Canadian textile giant Gildan Activewear has announced that it will move its Mexico operations to countries where it can take advantage of cheaper production costs.

The move will cost 1,700 jobs in Mexico.

The company will relocate its manufacturing to cheaper production centers in Central America and the Caribbean. It is also building a large complex in Bangladesh to meet demand for the Chinese and European markets.

“Upon analyzing our future cost structure, we feel that we can lower costs significantly by limiting our facilities,” CEO Glenn Chamandy told analysts.

Mexico has seen its competitive manufacturing capacity eroded after a series of threats from U.S. President Donald Trump, the Bloomberg news agency reported.

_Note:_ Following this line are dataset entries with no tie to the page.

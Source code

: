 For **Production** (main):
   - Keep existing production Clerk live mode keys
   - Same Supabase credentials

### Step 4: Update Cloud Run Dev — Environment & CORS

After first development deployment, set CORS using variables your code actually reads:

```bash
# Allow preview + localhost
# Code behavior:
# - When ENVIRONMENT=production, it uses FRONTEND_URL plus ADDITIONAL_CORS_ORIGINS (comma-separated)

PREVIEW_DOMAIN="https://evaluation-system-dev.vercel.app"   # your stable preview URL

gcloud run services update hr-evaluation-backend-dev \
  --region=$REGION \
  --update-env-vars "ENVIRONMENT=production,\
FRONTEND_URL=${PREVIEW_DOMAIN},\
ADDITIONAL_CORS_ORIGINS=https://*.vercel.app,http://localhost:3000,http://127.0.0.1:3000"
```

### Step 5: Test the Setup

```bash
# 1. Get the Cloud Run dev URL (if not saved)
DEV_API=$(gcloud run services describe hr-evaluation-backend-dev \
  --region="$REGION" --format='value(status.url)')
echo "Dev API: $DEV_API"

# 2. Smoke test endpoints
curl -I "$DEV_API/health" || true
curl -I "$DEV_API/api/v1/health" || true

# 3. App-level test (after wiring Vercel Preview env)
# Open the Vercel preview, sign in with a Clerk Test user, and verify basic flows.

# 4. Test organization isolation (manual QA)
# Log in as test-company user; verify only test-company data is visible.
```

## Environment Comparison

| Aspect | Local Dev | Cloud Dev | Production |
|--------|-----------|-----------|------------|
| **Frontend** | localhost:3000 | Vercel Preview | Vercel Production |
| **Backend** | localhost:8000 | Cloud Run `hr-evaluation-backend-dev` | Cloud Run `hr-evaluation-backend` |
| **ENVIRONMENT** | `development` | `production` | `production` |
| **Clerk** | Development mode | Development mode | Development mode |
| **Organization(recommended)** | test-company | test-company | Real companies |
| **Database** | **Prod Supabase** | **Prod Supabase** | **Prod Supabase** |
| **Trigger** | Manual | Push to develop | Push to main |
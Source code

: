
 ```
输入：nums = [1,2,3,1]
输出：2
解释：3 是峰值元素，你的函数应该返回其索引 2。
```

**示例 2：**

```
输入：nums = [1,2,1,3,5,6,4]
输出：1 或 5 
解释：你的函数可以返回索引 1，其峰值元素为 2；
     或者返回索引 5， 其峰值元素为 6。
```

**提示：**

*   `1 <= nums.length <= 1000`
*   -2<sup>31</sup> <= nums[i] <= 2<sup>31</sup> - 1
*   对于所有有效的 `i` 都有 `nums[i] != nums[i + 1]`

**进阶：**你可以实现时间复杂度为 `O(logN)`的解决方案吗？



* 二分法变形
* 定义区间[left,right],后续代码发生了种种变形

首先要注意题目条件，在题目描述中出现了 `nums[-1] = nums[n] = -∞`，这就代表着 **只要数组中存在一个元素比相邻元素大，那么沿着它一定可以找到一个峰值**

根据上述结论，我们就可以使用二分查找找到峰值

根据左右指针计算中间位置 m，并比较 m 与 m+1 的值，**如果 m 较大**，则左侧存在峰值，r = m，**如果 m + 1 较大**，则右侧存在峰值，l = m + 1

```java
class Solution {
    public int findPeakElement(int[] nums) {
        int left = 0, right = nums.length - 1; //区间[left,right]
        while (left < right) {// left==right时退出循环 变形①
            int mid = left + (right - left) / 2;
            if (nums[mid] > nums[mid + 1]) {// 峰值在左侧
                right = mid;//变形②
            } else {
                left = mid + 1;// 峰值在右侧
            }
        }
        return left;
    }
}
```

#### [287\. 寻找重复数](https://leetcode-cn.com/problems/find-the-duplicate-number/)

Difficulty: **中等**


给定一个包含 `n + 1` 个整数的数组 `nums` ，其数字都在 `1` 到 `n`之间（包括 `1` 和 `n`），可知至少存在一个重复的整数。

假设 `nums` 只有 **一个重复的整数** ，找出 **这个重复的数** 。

However, Mexico has made a strong effort to focus on more sophisticated operations in recent years, becoming an important production center for the automotive industry and attracting investment in the aviation sector.

Based in Montreal, Gildan Activewear created a global textile production chain that includes everything from thread to ready-to-wear clothing, which allowed it to compete with other industry giants like Fruit of the Loom and Hanes.

The company’s two facilities in Mexico came with its acquisition of Alstyle Apparel, a U.S. company that, like Gildan, sold personalized shirts and sweaters.

The company currently sees growing opportunities in the private brands market, as retailers look for their own proprietary brands, according to experts.